* **PROBLEM STATEMENT**:
Among the entries, find the lines with the string "Classification" and copy them.

Stored data
►

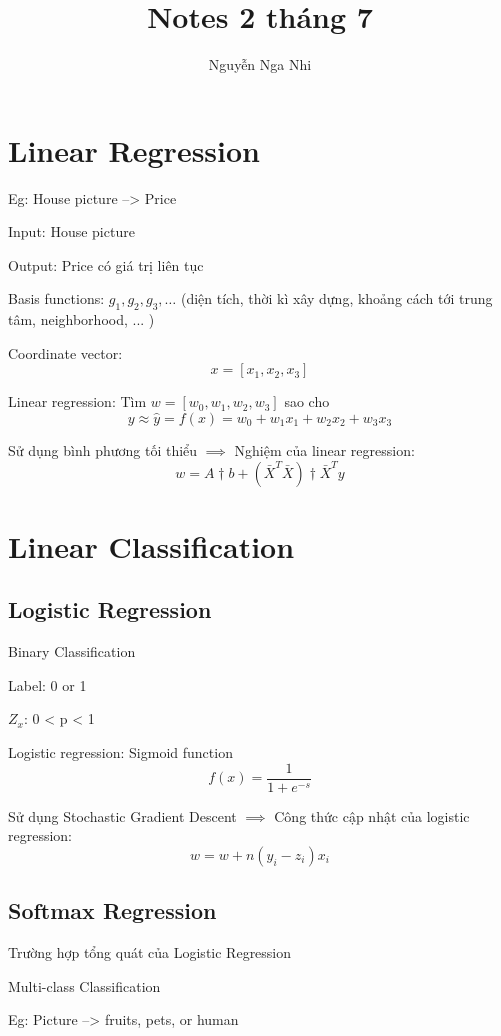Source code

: \documentclass{article}
\title{Notes 2 tháng 7}
\author{Nguyễn Nga Nhi}
\begin{document}
\maketitle

\section{Linear Regression}

Eg: House picture --> Price

Input: House picture

Output: Price có giá trị liên tục

Basis functions: $g_1, g_2, g_3, \dots$
(diện tích, thời kì xây dựng, khoảng cách tới trung tâm, neighborhood, ... )

Coordinate vector:
$$x = [x_1, x_2, x_3]$$

Linear regression:
Tìm $w = [w_0, w_1, w_2, w_3]$
sao cho $$y \approx \hat{y} = f(x) = w_0 + w_1 x_1 + w_2 x_2 + w_3 x_3$$

Sử dụng bình phương tối thiểu $\implies$ Nghiệm của linear regression:
$$w = A\dagger b + (\bar{X}^T\bar{X})\dagger\bar{X}^T y $$

\section{Linear Classification}

\subsection{Logistic Regression}

Binary Classification

Label: 0 or 1

$Z_x$: 0 < p < 1

Logistic regression: Sigmoid function
$$f(x) = \frac{1}{1+e^{-s}}$$

Sử dụng Stochastic Gradient Descent $\implies$ Công thức cập nhật của logistic regression:
$$w = w + n(y_i - z_i)x_i $$

\subsection{Softmax Regression}

Trường hợp tổng quát của Logistic Regression

Multi-class Classification

Eg: Picture --> fruits, pets, or human
\end{document}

◄

* **WRITTEN SOLUTION**:
\section{Linear Classification}
Binary Classification
Multi-class Classification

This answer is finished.